All the data for Laboratories B and E at all three levels were excluded. This was because they gave low results at all three levels, and the laboratory averages for Laboratory B in Levels 1 and 3, and the laboratory average for Laboratory E in Level 1, were outliers.

The data for Laboratory O in Level 1 were excluded because their between-test-portion range was an outlier.

*Percentage of totally rounded particles. *

The data for Laboratory P in Level 1 were excluded because their between-test-portion range was an outlier.

Figure 1 shows lines that represent functional relations for the repeatability and reproducibility standard deviations.

In the case of repeatability, the statistical theory presented below allows the functional relation to be derived solely from theoretical considerations, so the broken lines for S_{r1} shown in Figure 1 are derived using this theory - they are not obtained by fitting an equation to the results of the experiment. However, the broken lines can be seen to fit the experimental results satisfactorily, and the same formula can be used to calculate the repeatability of determinations of the percentage of crushed particles, the percentage of rounded particles, the percentage of totally crushed particles, or the percentage of totally rounded particles. The formula includes the aggregate size and the test portion mass as parameters, so it could be used to calculate the repeatability for aggregate sizes or test portion masses not included in the experiment.
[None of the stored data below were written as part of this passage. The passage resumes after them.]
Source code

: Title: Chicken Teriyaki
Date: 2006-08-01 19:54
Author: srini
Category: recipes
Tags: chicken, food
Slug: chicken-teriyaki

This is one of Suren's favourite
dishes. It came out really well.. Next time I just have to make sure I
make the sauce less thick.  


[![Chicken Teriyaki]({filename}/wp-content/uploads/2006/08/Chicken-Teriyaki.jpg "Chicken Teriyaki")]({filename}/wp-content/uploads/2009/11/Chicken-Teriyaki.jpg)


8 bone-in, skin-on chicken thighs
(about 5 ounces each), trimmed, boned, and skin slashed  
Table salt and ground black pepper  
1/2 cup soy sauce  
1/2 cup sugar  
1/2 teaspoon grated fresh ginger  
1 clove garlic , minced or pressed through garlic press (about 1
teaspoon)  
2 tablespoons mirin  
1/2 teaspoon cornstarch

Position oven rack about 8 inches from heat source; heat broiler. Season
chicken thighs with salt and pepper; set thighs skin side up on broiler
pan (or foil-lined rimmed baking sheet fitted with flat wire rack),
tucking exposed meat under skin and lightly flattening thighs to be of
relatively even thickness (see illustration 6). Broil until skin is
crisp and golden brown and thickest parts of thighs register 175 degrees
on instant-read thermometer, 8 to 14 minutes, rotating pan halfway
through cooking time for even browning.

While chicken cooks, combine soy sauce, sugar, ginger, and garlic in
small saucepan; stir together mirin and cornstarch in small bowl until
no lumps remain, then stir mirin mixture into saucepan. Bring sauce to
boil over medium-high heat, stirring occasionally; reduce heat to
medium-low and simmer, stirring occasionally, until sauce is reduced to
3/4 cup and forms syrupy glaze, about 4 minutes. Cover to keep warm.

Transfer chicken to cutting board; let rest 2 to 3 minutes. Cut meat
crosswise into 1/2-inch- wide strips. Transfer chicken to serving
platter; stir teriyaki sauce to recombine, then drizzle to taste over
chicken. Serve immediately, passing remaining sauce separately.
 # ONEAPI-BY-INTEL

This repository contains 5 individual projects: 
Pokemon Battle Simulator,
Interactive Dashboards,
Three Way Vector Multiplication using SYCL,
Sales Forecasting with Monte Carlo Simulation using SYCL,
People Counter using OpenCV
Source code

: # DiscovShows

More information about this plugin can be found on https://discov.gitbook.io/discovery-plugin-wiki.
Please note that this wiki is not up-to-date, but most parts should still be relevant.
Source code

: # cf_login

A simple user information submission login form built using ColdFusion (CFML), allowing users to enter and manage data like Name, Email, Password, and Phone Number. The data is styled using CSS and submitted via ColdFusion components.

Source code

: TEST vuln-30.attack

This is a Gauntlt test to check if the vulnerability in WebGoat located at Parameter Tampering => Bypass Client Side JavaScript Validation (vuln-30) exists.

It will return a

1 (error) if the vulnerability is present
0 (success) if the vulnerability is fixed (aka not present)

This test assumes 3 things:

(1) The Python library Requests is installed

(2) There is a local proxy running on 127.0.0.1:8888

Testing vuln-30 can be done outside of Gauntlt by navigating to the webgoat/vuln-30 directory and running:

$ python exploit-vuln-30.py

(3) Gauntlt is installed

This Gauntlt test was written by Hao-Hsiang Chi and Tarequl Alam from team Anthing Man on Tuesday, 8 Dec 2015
In the case of reproducibility, inspection of Figure 1 shows that the points for the reproducibility standard deviation follow similar patterns to those for the repeatability standard deviation, so the same form of relation may be used, but with the coefficient (0.0018) derived by fitting the relation to the results of the experiment. It should be noted though that, in the case of reproducibility, there is no theoretical justification for the inclusion of the term D^{3} / M , so that one cannot be confident that the functional relation will correctly predict the reproducibility for aggregate sizes or test portion masses different to those used in this experiment.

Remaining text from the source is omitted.